6. Grand Park, Los Angeles
“Cartoony and awesome” is how Curbed describes Grand Park, a $1 million forest-inspired playground by designers Rio Clementi Studios. With undulating, rubber-surfaced mounds reminiscent of those at Site Design Group’s Mary Bartleme in Chicago, the playground could have been pulled from the pages of Dr. Seuss’s “Oh the Places You’ll Go.” It includes a 20-foot-tall chartreuse tree fort, giant tube slide, and climbing mounds with rock-climbing-style toe- and finger-holds, among other attractions. The downtown LA playground, close to Grand Central Market and the Broad Museum, is one of a number of big city destination playgrounds that are pushing the boundaries of color, height, and materials to stand on their own as gracefully sculptured works of architecture.

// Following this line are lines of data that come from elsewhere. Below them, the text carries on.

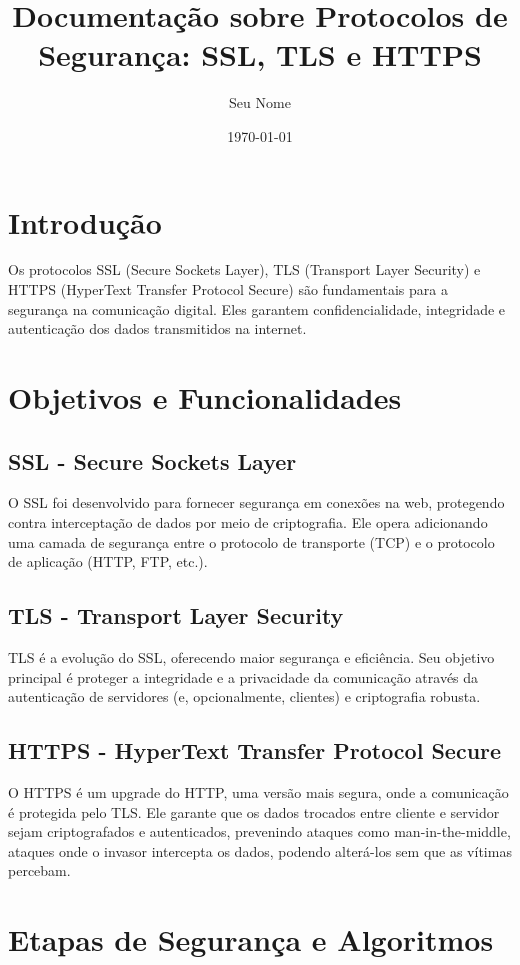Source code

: \documentclass[a4paper,12pt]{article}
\title{Documentação sobre Protocolos de Segurança: SSL, TLS e HTTPS}
\author{Seu Nome}
\date{\today}
\begin{document}
\maketitle

\section{Introdução}
Os protocolos SSL (Secure Sockets Layer), TLS (Transport Layer Security) e HTTPS (HyperText Transfer Protocol Secure) são fundamentais para a segurança na comunicação digital. Eles garantem confidencialidade, integridade e autenticação dos dados transmitidos na internet.

\section{Objetivos e Funcionalidades}

\subsection{SSL - Secure Sockets Layer}
O SSL foi desenvolvido para fornecer segurança em conexões na web, protegendo contra interceptação de dados por meio de criptografia. Ele opera adicionando uma camada de segurança entre o protocolo de transporte (TCP) e o protocolo de aplicação (HTTP, FTP, etc.).

\subsection{TLS - Transport Layer Security}
TLS é a evolução do SSL, oferecendo maior segurança e eficiência. Seu objetivo principal é proteger a integridade e a privacidade da comunicação através da autenticação de servidores (e, opcionalmente, clientes) e criptografia robusta.

\subsection{HTTPS - HyperText Transfer Protocol Secure}
O HTTPS é um upgrade do HTTP, uma versão mais segura, onde a comunicação é protegida pelo TLS. Ele garante que os dados trocados entre cliente e servidor sejam criptografados e autenticados, prevenindo ataques como man-in-the-middle, ataques onde o invasor intercepta os dados, podendo alterá-los sem que as vítimas percebam.

\section{Etapas de Segurança e Algoritmos}
\end{document}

Shane’s Inspiration playground at Griffith Park | photo via minitime

7. Shane’s Inspiration at Griffith Park, Los Angeles
Opened in September 2000, Shane’s Inspiration, created by the Los Angeles Department of Recreation & Parks in conjunction with the Boundless Playground Resource Center, was the first universally accessible playground in California. Dedicated to Shane Williams, who died of spinal muscular atrophy, the travel-themed playground close to the LA Zoo has a space shuttle with an hourglass play panel, an airplane cockpit with a map of the United States, and a paved pathway, all of it accessible to those with mobility challenges. The eponymous non-profit organization that funded the project has grown to network of 63 inclusive playgrounds, across the nation and in Mexico, Israel, Ecuador and Russia. Nearby is the newly refurbished Griffith Park Recreation Center Playground, which is well worth a side trip. Two long zip lines, a faux rock mountain, a loose parts lumberjack area, and a play drum set, have helped offset some of the huge crowds that can make Shane’s a bit difficult to navigate at peak times on the weekend.

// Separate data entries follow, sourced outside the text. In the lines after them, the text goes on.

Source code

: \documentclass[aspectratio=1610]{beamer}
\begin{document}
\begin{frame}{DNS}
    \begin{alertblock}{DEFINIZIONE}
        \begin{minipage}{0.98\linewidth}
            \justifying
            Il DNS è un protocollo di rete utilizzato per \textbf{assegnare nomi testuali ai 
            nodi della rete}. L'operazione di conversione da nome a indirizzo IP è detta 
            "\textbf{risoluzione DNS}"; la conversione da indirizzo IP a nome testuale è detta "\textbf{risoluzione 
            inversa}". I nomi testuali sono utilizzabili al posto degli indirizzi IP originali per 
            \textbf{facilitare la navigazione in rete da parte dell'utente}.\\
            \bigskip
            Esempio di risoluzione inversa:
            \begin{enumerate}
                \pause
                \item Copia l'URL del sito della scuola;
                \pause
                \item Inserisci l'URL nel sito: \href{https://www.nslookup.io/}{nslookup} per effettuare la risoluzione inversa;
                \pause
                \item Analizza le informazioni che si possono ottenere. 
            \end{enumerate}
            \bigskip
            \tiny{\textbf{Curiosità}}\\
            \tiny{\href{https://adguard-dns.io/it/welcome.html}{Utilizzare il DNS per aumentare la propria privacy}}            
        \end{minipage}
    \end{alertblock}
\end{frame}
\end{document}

Adventure Playground, Irving, CA | photo via OC Mom Blog

8. Irvine Adventure Playground, Irvine
A popular article from The Atlantic called “The Overprotected Kid” from April 2014 argues in favor of adventure playgrounds and risk taking in childhood. The Irvine Adventure Playground, one of only three of its kind in the country, is a quintessential example. Built in the 1970s and closed in 2008 for an extensive remodel, the unstructured play environment has remained a favorite since its reopening. Children can play in ankle-deep mud, push dump trucks, or build forts with giant play blocks. The space also contains a sensory garden, tree house, bamboo forest, hammocks, and several cast iron Goric Farm Pumps children can hand operate independently, or as part of a team, to manipulate water flow. Nothing better illustrates the power of the sensory experience of water than the story of Anne Sullivan teaching Helen Keller the meaning of the word water. As Sullivan put Helen’s hand under a stream of water, she began spelling w-a-t-e-r into her palm. Keller writes in her autobiography, “Suddenly, I felt a misty consciousness as of something forgotten — a thrill of returning thought; and somehow the mystery of language was revealed to me. I knew then that ‘w-a-t-e-r’ meant the wonderful cool something that was flowing over my hand.”  As with other simple, operable tools found on the playground, the farm pump promotes creative thinking, negotiation, and problem solving, while bringing children into direct contact with the natural world.  The “blank slate” design continues to evolve as children manipulate objects of a world that is largely of their own making.

9. Playa Vista Central Park playground, Playa Vista

Set on an undulating moonscape of bright green EPDM rubber surfacing, the Playa Vista Central Park playground by The Office of James Burnett and Michael Maltzan is an otherworldly, immersive topography begging to be explored. Sleek stainless steel sculptural elements, including Goric’s Rainbow, Waterfall, Sphaghetti 3 and Hill Slide, adorn the mounds and provide delightful surprises for children ready to climb. Visually stunning against a backdrop of tall orange fencing, the playground’s simple evocative play elements and inviting sand pit come together in a seductive design that continues to feel new after many visits.